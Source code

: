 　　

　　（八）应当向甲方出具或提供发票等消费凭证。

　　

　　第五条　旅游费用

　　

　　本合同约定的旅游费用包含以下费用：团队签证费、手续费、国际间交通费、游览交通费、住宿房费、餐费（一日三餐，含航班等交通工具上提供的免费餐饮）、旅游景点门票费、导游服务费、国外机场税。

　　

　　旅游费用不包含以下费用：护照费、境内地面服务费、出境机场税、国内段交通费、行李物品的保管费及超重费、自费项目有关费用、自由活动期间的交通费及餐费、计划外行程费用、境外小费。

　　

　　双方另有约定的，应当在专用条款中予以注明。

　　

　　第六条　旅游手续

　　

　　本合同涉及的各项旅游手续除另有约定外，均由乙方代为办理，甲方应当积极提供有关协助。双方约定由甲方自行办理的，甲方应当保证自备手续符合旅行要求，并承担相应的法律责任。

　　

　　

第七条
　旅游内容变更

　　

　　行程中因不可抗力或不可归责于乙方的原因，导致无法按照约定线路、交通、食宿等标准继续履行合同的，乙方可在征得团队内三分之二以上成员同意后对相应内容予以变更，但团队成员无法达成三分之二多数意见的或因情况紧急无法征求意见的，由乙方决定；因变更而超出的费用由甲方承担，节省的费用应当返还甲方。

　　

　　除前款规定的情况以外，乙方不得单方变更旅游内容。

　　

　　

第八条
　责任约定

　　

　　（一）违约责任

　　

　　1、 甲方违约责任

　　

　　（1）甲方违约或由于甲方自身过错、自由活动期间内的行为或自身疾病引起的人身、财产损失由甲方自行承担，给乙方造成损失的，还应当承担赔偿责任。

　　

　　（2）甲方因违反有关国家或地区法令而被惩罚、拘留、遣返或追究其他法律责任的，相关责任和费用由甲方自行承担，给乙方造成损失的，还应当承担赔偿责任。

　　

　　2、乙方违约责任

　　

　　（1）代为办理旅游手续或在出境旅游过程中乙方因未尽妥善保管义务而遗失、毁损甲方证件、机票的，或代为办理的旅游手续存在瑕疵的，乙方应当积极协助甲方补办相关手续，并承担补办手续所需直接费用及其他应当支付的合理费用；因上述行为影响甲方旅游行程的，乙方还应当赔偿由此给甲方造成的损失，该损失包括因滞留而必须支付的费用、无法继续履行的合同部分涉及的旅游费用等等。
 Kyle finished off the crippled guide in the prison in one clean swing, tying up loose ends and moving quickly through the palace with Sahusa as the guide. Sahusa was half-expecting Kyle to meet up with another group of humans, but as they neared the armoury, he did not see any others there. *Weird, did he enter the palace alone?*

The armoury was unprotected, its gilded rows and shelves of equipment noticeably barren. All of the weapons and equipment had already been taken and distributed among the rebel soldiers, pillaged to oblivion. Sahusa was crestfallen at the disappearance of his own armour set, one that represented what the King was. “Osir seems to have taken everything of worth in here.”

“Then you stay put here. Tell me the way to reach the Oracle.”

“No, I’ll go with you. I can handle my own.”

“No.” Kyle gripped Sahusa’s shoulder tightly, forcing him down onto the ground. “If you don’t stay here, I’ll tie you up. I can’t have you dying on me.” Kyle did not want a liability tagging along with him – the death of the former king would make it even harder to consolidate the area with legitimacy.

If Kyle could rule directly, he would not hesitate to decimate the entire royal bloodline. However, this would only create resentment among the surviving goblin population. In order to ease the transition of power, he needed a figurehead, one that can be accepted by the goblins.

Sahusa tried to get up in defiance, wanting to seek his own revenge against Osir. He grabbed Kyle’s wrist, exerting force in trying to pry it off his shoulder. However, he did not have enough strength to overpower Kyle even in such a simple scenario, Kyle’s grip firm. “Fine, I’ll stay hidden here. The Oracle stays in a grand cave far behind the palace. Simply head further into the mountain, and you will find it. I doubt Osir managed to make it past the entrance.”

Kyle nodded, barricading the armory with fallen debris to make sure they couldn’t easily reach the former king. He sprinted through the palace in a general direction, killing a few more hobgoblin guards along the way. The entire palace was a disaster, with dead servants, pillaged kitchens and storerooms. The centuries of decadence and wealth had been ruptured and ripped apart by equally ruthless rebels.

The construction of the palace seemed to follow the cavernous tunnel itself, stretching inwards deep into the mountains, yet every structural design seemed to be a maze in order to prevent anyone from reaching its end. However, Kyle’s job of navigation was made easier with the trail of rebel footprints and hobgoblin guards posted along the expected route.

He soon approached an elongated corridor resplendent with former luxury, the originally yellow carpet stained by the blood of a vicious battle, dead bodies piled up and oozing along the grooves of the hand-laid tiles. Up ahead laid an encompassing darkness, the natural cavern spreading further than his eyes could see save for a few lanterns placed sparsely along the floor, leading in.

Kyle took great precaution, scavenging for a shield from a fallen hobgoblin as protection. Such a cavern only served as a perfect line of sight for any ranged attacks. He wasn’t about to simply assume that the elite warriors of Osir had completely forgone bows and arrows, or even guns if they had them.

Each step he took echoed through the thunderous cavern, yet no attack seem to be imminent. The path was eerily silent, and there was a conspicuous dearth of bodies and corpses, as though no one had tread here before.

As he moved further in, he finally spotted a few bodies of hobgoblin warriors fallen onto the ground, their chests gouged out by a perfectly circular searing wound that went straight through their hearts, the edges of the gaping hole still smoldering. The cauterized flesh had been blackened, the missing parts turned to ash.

****************************************

Each entry must be output exactly as it was written.

● **Answer below**
Source code

: 　　

　　（八）应当向甲方出具或提供发票等消费凭证。

　　

　　第五条　旅游费用

　　

　　本合同约定的旅游费用包含以下费用：团队签证费、手续费、国际间交通费、游览交通费、住宿房费、餐费（一日三餐，含航班等交通工具上提供的免费餐饮）、旅游景点门票费、导游服务费、国外机场税。

　　

　　旅游费用不包含以下费用：护照费、境内地面服务费、出境机场税、国内段交通费、行李物品的保管费及超重费、自费项目有关费用、自由活动期间的交通费及餐费、计划外行程费用、境外小费。

　　

　　双方另有约定的，应当在专用条款中予以注明。

　　

　　第六条　旅游手续

　　

　　本合同涉及的各项旅游手续除另有约定外，均由乙方代为办理，甲方应当积极提供有关协助。双方约定由甲方自行办理的，甲方应当保证自备手续符合旅行要求，并承担相应的法律责任。

　　

　　

第七条
　旅游内容变更

　　

　　行程中因不可抗力或不可归责于乙方的原因，导致无法按照约定线路、交通、食宿等标准继续履行合同的，乙方可在征得团队内三分之二以上成员同意后对相应内容予以变更，但团队成员无法达成三分之二多数意见的或因情况紧急无法征求意见的，由乙方决定；因变更而超出的费用由甲方承担，节省的费用应当返还甲方。

　　

　　除前款规定的情况以外，乙方不得单方变更旅游内容。

　　

　　

第八条
　责任约定

　　

　　（一）违约责任

　　

　　1、 甲方违约责任

　　

　　（1）甲方违约或由于甲方自身过错、自由活动期间内的行为或自身疾病引起的人身、财产损失由甲方自行承担，给乙方造成损失的，还应当承担赔偿责任。

　　

　　（2）甲方因违反有关国家或地区法令而被惩罚、拘留、遣返或追究其他法律责任的，相关责任和费用由甲方自行承担，给乙方造成损失的，还应当承担赔偿责任。

　　

　　2、乙方违约责任

　　

　　（1）代为办理旅游手续或在出境旅游过程中乙方因未尽妥善保管义务而遗失、毁损甲方证件、机票的，或代为办理的旅游手续存在瑕疵的，乙方应当积极协助甲方补办相关手续，并承担补办手续所需直接费用及其他应当支付的合理费用；因上述行为影响甲方旅游行程的，乙方还应当赔偿由此给甲方造成的损失，该损失包括因滞留而必须支付的费用、无法继续履行的合同部分涉及的旅游费用等等。
 Kyle finished off the crippled guide in the prison in one clean swing, tying up loose ends and moving quickly through the palace with Sahusa as the guide. Sahusa was half-expecting Kyle to meet up with another group of humans, but as they neared the armoury, he did not see any others there. *Weird, did he enter the palace alone?*

The armoury was unprotected, its gilded rows and shelves of equipment noticeably barren. All of the weapons and equipment had already been taken and distributed among the rebel soldiers, pillaged to oblivion. Sahusa was crestfallen at the disappearance of his own armour set, one that represented what the King was. “Osir seems to have taken everything of worth in here.”

“Then you stay put here. Tell me the way to reach the Oracle.”

“No, I’ll go with you. I can handle my own.”

“No.” Kyle gripped Sahusa’s shoulder tightly, forcing him down onto the ground. “If you don’t stay here, I’ll tie you up. I can’t have you dying on me.” Kyle did not want a liability tagging along with him – the death of the former king would make it even harder to consolidate the area with legitimacy.

If Kyle could rule directly, he would not hesitate to decimate the entire royal bloodline. However, this would only create resentment among the surviving goblin population. In order to ease the transition of power, he needed a figurehead, one that can be accepted by the goblins.

Sahusa tried to get up in defiance, wanting to seek his own revenge against Osir. He grabbed Kyle’s wrist, exerting force in trying to pry it off his shoulder. However, he did not have enough strength to overpower Kyle even in such a simple scenario, Kyle’s grip firm. “Fine, I’ll stay hidden here. The Oracle stays in a grand cave far behind the palace. Simply head further into the mountain, and you will find it. I doubt Osir managed to make it past the entrance.”

Kyle nodded, barricading the armory with fallen debris to make sure they couldn’t easily reach the former king. He sprinted through the palace in a general direction, killing a few more hobgoblin guards along the way. The entire palace was a disaster, with dead servants, pillaged kitchens and storerooms. The centuries of decadence and wealth had been ruptured and ripped apart by equally ruthless rebels.

The construction of the palace seemed to follow the cavernous tunnel itself, stretching inwards deep into the mountains, yet every structural design seemed to be a maze in order to prevent anyone from reaching its end. However, Kyle’s job of navigation was made easier with the trail of rebel footprints and hobgoblin guards posted along the expected route.

He soon approached an elongated corridor resplendent with former luxury, the originally yellow carpet stained by the blood of a vicious battle, dead bodies piled up and oozing along the grooves of the hand-laid tiles. Up ahead laid an encompassing darkness, the natural cavern spreading further than his eyes could see save for a few lanterns placed sparsely along the floor, leading in.

Kyle took great precaution, scavenging for a shield from a fallen hobgoblin as protection. Such a cavern only served as a perfect line of sight for any ranged attacks. He wasn’t about to simply assume that the elite warriors of Osir had completely forgone bows and arrows, or even guns if they had them.

Each step he took echoed through the thunderous cavern, yet no attack seem to be imminent. The path was eerily silent, and there was a conspicuous dearth of bodies and corpses, as though no one had tread here before.

As he moved further in, he finally spotted a few bodies of hobgoblin warriors fallen onto the ground, their chests gouged out by a perfectly circular searing wound that went straight through their hearts, the edges of the gaping hole still smoldering. The cauterized flesh had been blackened, the missing parts turned to ash.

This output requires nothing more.